Ned tilted his head in interest. What would Bran see in this dream that would make him react in that way? How many more white walkers were there beyond the wall?

The crow tells him that this is why he must live. Because winter is coming.

The family felt shivers go up their spines. Suddenly the age-old words were taking on a completely new meaning. Winter is coming.

Bran looks at the crow. It has three eyes, and the third is full of terrible knowledge. Bran looks down once more, and sees the –

Sansa's eyes widened at the unwelcome mental image, but she steeled herself and bravely kept reading.

bones of thousands of other dreamers impaled on the spikes of ice on the ground below.

Bran flinched slightly, and Arya and Jon shared a shocked look.

"The bones of other dreamers?" Arya whispered. So, this dream could truly kill people? What kind of danger would her brother be in in the future?

Bran is desperately afraid. He hears his own voice, far away, asking if a man can still be brave if he is afraid. And his father replies: That is the only time a man can be brave.

Hearing Father's comforting words again visibly helped Bran calm down. He took a deep breath to steady himself and looked at Ned for a while, a tiny smile on his face, before fixing his gaze back on the book in his sister's hands.

The crow urges him to choose now. Fly or die. Bran spreads his arms and flies.

The world grows small beneath him. This is better than climbing, this is better than anything.

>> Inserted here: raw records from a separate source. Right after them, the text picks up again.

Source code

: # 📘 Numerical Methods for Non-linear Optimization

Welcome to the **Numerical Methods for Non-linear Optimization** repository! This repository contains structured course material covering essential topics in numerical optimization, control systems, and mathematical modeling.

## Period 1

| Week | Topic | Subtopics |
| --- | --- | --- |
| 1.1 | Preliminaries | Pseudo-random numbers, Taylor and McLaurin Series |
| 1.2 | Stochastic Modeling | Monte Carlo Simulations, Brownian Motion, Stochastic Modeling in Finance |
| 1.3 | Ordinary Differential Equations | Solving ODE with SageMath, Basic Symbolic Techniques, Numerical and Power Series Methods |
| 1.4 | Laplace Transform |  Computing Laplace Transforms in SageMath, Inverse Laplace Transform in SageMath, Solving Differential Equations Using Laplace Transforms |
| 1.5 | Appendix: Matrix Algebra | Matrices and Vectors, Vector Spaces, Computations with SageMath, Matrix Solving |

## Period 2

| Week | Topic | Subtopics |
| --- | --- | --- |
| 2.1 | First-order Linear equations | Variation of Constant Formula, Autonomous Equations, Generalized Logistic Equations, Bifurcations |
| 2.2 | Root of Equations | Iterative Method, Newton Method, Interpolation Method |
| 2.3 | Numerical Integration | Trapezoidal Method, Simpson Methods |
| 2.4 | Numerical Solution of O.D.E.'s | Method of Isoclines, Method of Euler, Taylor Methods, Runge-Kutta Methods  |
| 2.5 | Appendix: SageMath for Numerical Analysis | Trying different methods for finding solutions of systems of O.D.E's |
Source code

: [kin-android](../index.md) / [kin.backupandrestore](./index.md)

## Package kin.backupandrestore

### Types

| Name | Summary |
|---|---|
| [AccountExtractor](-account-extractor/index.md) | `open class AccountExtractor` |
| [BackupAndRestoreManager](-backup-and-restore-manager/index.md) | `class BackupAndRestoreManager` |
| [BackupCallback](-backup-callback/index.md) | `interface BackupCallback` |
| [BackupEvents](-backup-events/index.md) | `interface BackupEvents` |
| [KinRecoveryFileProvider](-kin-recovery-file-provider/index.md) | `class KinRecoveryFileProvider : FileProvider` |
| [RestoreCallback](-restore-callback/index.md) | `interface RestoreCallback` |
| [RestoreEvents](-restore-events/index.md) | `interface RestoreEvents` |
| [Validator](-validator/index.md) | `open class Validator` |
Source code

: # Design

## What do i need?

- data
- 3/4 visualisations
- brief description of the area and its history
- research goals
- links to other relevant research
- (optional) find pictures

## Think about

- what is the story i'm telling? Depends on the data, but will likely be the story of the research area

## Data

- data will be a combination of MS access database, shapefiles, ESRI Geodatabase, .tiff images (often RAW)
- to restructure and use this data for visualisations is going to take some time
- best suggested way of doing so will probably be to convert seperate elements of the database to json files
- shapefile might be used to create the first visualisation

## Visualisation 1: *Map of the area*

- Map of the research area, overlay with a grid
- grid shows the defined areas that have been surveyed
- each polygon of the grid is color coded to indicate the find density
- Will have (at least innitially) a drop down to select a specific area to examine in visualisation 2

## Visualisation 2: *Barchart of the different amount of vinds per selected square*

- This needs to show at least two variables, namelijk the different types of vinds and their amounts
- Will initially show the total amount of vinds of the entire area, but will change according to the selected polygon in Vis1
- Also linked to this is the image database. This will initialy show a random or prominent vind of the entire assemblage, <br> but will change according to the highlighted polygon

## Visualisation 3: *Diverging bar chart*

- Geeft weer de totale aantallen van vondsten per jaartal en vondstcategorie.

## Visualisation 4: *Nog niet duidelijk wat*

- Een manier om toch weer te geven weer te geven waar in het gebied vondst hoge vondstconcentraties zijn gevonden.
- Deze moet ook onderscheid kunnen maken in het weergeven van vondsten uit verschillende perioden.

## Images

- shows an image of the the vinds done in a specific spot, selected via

Arya let out a tiny whoop of joy under her breath. Robb noticed and smiled fondly.

The crow flies beside him, wings flapping in his face, blinding him. Its beak stabs at him fiercely, and Bran feels a sudden pain in his forehead.

"What?" Catelyn asked sharply, but Sansa chose not to answer her question, wanting to finish the chapter as quickly as possible.

He shrieks and asks what it is doing, but the crow doesn't respond, and he sees that the crow is really a serving woman, and he is in Winterfell, and the woman is shouting "He's awake, he's awake."

Everyone let out a collective sigh of relief.

"He's awake," Catelyn whispered, eyes shining. She pulled Bran close to her, grateful that she would never have to experience this horror herself. Reading about it happening in the future was bad enough.

Bran touches his forehead, but there is no wound. He feels dizzy. He tries to get out of bed, but nothing happens.

Something jumps onto his bed, landing on his legs, but Bran feels nothing.

Ned and Catelyn shared a look of worry. What did that mean? Would Bran be alright?

It is staring at him with yellow eyes. Is that his pup? He is so big now.

Robb bursts into the room. Bran looks up calmly and says that the wolf's name is Summer. "The chapter is finished," Sansa said, feeling a little reassured at the happy ending of this chapter.

Arya, Robb and Jon took some time to stretch after sitting for so long, and smiled at each other in relief. "Bran is awake!" Arya said excitedly.

Robb laughed and nodded, just as happy about these developments as his sister. Once the happiness faded, though, there were still a lot of unanswered questions.

"What was that dream about, though?" Jon asked, frowning. "Who in all the hells was that crow? Why would it attack Bran right after saving his life?"

No one had an answer.

"Summer," Bran said in an awed voice, clearly not having paid attention to the previous conversation. "Summer is a good name."

Ned hid a smile at his young son's enthusiasm. "Yes, it very much is," he said gently. A few moments later, Robb asked quietly: "Should we just continue straight away?"

Jon nodded. "We want to get this book done as quickly as we can, right?" He looked around the room for confirmation.

Sansa closed the book, keeping a finger in to mark the page. "Yes, I think that is a good idea," she said. "Who would like to read now?"

"I can," Robb offered, taking the book from his sister. "I haven't read in a while." He cleared his throat and started the next chapter.